We spend the better part of the afternoon getting our bags from the ship (a drama in itself!) leaving them at the Venice train station and making our way back into the town by water taxi.

Liam's night before his birthday dinner

Today is Liam’s 10th New Zealand birthday – meaning that if he was in New Zealand at the moment it would be his birthday – so in true only son spoiled fashion we decide to take him out for a “night before his birthday” dinner celebration and eat at an old restaurant that has been around since the 1400’s. The kids have the pizza (imagine that!) and I have the traditional squid and polenta cooked in squid ink. The kids are revolted, but all have to try a bite at the same time. We then comb the streets looking for the perfect gelateria to end the evening, and end up buying some masks as well. The girls pay out some of their own money to buy Liam a statue of a Venetian Lion for his birthday present tomorrow.
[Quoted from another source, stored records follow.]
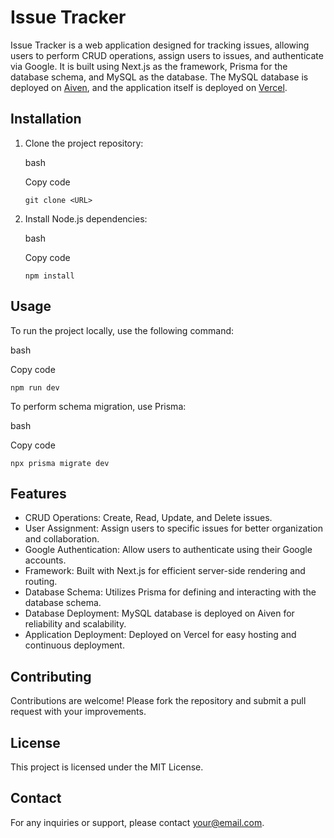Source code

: Issue Tracker
=============

Issue Tracker is a web application designed for tracking issues, allowing users to perform CRUD operations, assign users to issues, and authenticate via Google. It is built using Next.js as the framework, Prisma for the database schema, and MySQL as the database. The MySQL database is deployed on [Aiven](https://aiven.io/), and the application itself is deployed on [Vercel](https://vercel.com/).

Installation
------------

1.  Clone the project repository:

    bash

    Copy code

    `git clone <URL>`

2.  Install Node.js dependencies:

    bash

    Copy code

    `npm install`

Usage
-----

To run the project locally, use the following command:

bash

Copy code

`npm run dev`

To perform schema migration, use Prisma:

bash

Copy code

`npx prisma migrate dev`

Features
--------

-   CRUD Operations: Create, Read, Update, and Delete issues.
-   User Assignment: Assign users to specific issues for better organization and collaboration.
-   Google Authentication: Allow users to authenticate using their Google accounts.
-   Framework: Built with Next.js for efficient server-side rendering and routing.
-   Database Schema: Utilizes Prisma for defining and interacting with the database schema.
-   Database Deployment: MySQL database is deployed on Aiven for reliability and scalability.
-   Application Deployment: Deployed on Vercel for easy hosting and continuous deployment.

Contributing
------------

Contributions are welcome! Please fork the repository and submit a pull request with your improvements.

License
-------

This project is licensed under the MIT License.

Contact
-------

For any inquiries or support, please contact your@email.com.
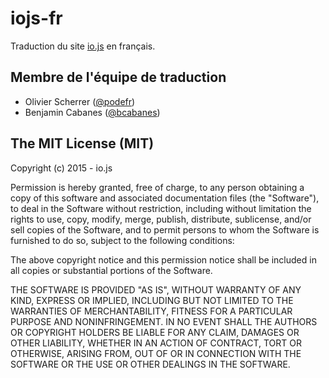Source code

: # iojs-fr

Traduction du site [io.js](https://iojs.org/) en français.

## Membre de l'équipe de traduction

- Olivier Scherrer ([@podefr](https://github.com/podefr))
- Benjamin Cabanes ([@bcabanes](https://github.com/bcabanes))

## The MIT License (MIT)

Copyright (c) 2015 - io.js

Permission is hereby granted, free of charge, to any person obtaining a copy
of this software and associated documentation files (the "Software"), to deal
in the Software without restriction, including without limitation the rights
to use, copy, modify, merge, publish, distribute, sublicense, and/or sell
copies of the Software, and to permit persons to whom the Software is
furnished to do so, subject to the following conditions:

The above copyright notice and this permission notice shall be included in
all copies or substantial portions of the Software.

THE SOFTWARE IS PROVIDED "AS IS", WITHOUT WARRANTY OF ANY KIND, EXPRESS OR
IMPLIED, INCLUDING BUT NOT LIMITED TO THE WARRANTIES OF MERCHANTABILITY,
FITNESS FOR A PARTICULAR PURPOSE AND NONINFRINGEMENT. IN NO EVENT SHALL THE
AUTHORS OR COPYRIGHT HOLDERS BE LIABLE FOR ANY CLAIM, DAMAGES OR OTHER
LIABILITY, WHETHER IN AN ACTION OF CONTRACT, TORT OR OTHERWISE, ARISING FROM,
OUT OF OR IN CONNECTION WITH THE SOFTWARE OR THE USE OR OTHER DEALINGS IN
THE SOFTWARE.
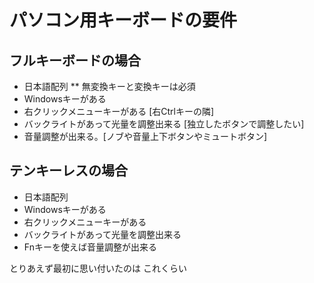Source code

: # パソコン用キーボードの要件
## フルキーボードの場合
* 日本語配列
** 無変換キーと変換キーは必須 
* Windowsキーがある
* 右クリックメニューキーがある [右Ctrlキーの隣]
* バックライトがあって光量を調整出来る [独立したボタンで調整したい]
* 音量調整が出来る。[ノブや音量上下ボタンやミュートボタン]

## テンキーレスの場合
* 日本語配列
* Windowsキーがある
* 右クリックメニューキーがある
* バックライトがあって光量を調整出来る
* Fnキーを使えば音量調整が出来る

とりあえず最初に思い付いたのは これくらい
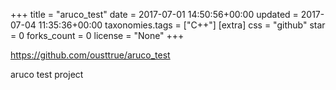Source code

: +++
title = "aruco_test"
date = 2017-07-01 14:50:56+00:00
updated = 2017-07-04 11:35:36+00:00
taxonomies.tags = ["C++"]
[extra]
css = "github"
star = 0
forks_count = 0
license = "None"
+++

<https://github.com/ousttrue/aruco_test>

aruco test project
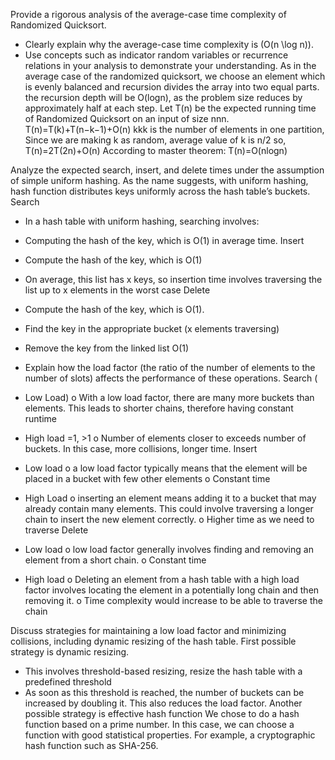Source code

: Provide a rigorous analysis of the average-case time complexity of Randomized Quicksort.
- Clearly explain why the average-case time complexity is \(O(n \log n)\).
- Use concepts such as indicator random variables or recurrence relations in your analysis to demonstrate your understanding.
As in the average case of the randomized quicksort, we choose an element which is evenly balanced and recursion divides the array into two equal parts. the recursion depth will be O(logn), as the problem size reduces by approximately half at each step.
Let T(n) be the expected running time of Randomized Quicksort on an input of size nnn.
T(n)=T(k)+T(n−k−1)+O(n)
kkk is the number of elements in one partition,
Since we are making k as random, average value of k is n/2 so,
T(n)=2T(2n)+O(n)
According to master theorem: T(n)=O(nlogn)

Analyze the expected search, insert, and delete times under the assumption of simple uniform hashing.
As the name suggests, with uniform hashing, hash function distributes keys uniformly across the hash table’s buckets. 
Search
-	In a hash table with uniform hashing, searching involves:
-	Computing the hash of the key, which is O(1) in average time.
Insert
-	Compute the hash of the key, which is O(1)
-	On average, this list has x keys, so insertion time involves traversing the list up to x elements in the worst case
Delete
-	Compute the hash of the key, which is O(1).
-	Find the key in the appropriate bucket (x elements traversing)
-	Remove the key from the linked list O(1)

- Explain how the load factor (the ratio of the number of elements to the number of slots) affects the performance of these operations.
Search (
-	Low Load)
o	With a low load factor, there are many more buckets than elements. This leads to shorter chains, therefore having constant runtime
-	High load =1, >1
o	Number of elements closer to exceeds number of buckets. In this case, more collisions, longer time. 
Insert
-	Low load 
o	a low load factor typically means that the element will be placed in a bucket with few other elements
o	Constant time
-	High Load
o	inserting an element means adding it to a bucket that may already contain many elements. This could involve traversing a longer chain to insert the new element correctly.
o	Higher time as we need to traverse
Delete
-	Low load
o	low load factor generally involves finding and removing an element from a short chain.
o	Constant time
-	High load
o	Deleting an element from a hash table with a high load factor involves locating the element in a potentially long chain and then removing it.
o	Time complexity would increase to be able to traverse the chain

Discuss strategies for maintaining a low load factor and minimizing collisions, including dynamic resizing of the hash table.
First possible strategy is dynamic resizing. 
-	This involves threshold-based resizing, resize the hash table with a predefined threshold 
-	As soon as this threshold is reached, the number of buckets can be increased by doubling it. This also reduces the load factor. 
Another possible strategy is effective hash function
We chose to do a hash function based on a prime number. 
In this case, we can choose a function with good statistical properties. For example, a cryptographic hash function such as SHA-256.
Even though it is after nine o’clock it is still quite light, but we herd the kids back through the narrow alley to our hideaway apartment. They are mostly used to sleeping in one room now, but there is always the restless giggling and/or arguing that accompanies the settling down process. But soon all is quiet and Randall and I can enjoy the sounds of the canal outside our window and the occasional gondola passing by.

What a beautiful city. It is certainly beyond expectation to be here with the family. Accessible history, art, architecture, food and an inclusive ambiance, it’s easy to see why Venice is, and has been, such a draw to people from far and wide.